The Capital Gains and Losses Worksheet is the place to report your sales of assets such as mutual fund shares, stock, bonds, other securities, investment real estate and other capital items. As you enter information about a disposition, we compute the gain or loss for you and display the results in the last two columns.
Here's the best part: you don't have to figure out ahead of time which sales are long-term and which are short-term. We do that for you, and carry each transaction to the correct line and column of Schedule D.
Schedule D only has room for five short-term and five long-term sales. We enter additional sales on Schedule D-1.
Do not use this worksheet for the following types of sales and dispositions. Refer instead to the appropriate form as indicated below:
Sale of your home (use the Sale of Home Worksheet)
Installment sales (use Form 6252)
Like-kind exchanges (use Form 8824)
Sales of business property (use Form 4797)
Casualty/theft loss (use Form 4684)
Section 1256 contracts and straddles (use Form 6781)
Capital gains reported to you on Form 2439 (use Schedule D, line 11b)
Capital gain distributions (use the Dividend Income Worksheet)
You may have sold property on one date that you acquired through several different purchases.
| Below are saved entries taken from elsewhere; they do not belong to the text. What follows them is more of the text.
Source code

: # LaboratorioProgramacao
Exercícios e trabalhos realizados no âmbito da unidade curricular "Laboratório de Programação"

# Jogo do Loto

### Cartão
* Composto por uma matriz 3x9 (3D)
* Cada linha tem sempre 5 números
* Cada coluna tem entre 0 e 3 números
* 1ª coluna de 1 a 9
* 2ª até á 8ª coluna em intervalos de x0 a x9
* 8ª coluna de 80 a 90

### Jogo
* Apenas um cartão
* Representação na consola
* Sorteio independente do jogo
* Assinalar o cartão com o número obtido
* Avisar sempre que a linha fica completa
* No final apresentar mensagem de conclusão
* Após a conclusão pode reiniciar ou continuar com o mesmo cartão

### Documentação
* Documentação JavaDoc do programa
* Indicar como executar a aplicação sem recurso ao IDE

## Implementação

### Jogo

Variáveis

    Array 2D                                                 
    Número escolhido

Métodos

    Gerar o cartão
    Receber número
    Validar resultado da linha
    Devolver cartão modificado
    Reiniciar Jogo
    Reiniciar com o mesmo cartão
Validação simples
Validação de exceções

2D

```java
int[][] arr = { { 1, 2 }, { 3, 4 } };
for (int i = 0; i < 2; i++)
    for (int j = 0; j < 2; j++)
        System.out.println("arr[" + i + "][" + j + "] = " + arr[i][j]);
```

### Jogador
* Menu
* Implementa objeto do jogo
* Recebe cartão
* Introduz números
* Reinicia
For example, you may have purchased AT&T shares on December 1, 1991, September 13, 1994, May 8, 1995 and June 6, 1997, and sold the entire block on April 4, 2010. The IRS instructions tell you that in general you should report that as one transaction, entering "various" in column (b) as the date acquired and April 4, 2010, as the date sold.
If some of the property was held short-term and some long-term (for example, if the third and fourth purchases described above took place after April 4, 2009), the IRS tells you to report that as two separate transactions, one short-term and one long-term, with "various" in column (b) for each.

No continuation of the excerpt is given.